Work request |
Find each line of the entries with the string "subsection", please, and copy it.

[[ Given entries, beginning ]]

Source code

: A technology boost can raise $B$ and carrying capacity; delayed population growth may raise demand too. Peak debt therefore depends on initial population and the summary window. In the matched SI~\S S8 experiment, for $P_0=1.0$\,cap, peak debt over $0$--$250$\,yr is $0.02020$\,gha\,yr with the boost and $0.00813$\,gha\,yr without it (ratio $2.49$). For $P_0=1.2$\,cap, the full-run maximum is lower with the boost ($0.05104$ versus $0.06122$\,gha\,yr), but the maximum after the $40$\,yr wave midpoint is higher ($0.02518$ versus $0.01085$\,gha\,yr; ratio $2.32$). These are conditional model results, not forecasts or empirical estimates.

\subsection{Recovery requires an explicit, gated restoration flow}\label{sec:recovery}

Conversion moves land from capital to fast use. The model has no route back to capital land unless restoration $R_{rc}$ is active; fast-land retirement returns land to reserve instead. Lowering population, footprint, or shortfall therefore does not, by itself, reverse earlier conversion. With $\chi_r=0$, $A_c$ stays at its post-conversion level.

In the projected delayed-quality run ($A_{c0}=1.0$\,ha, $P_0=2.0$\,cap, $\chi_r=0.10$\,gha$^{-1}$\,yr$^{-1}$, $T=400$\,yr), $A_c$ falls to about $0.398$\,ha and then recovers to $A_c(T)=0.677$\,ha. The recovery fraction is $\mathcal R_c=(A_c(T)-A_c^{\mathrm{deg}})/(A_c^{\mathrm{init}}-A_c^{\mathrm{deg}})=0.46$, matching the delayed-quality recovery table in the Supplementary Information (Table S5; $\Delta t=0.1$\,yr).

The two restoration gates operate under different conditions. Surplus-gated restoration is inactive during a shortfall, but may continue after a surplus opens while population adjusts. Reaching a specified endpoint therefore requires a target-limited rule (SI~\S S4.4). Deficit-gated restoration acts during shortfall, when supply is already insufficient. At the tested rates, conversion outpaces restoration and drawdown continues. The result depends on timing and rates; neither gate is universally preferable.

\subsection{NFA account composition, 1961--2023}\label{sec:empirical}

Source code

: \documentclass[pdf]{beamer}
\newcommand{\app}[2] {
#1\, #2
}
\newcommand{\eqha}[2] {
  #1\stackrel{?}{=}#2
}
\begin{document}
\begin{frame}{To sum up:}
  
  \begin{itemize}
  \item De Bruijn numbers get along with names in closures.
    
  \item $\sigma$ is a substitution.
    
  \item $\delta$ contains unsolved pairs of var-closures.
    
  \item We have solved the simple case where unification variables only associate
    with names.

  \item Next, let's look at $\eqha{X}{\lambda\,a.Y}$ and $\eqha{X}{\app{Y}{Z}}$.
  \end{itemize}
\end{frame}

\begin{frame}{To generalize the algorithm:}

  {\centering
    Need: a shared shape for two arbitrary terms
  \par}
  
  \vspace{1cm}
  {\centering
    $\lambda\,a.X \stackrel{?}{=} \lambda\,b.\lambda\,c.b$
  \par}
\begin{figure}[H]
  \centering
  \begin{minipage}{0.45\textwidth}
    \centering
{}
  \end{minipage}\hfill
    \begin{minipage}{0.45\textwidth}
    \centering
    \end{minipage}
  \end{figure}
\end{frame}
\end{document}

[[ Given entries, end ]]

Final answer |
\subsection{Recovery requires an explicit, gated restoration flow}\label{sec:recovery}
\subsection{NFA account composition, 1961--2023}\label{sec:empirical}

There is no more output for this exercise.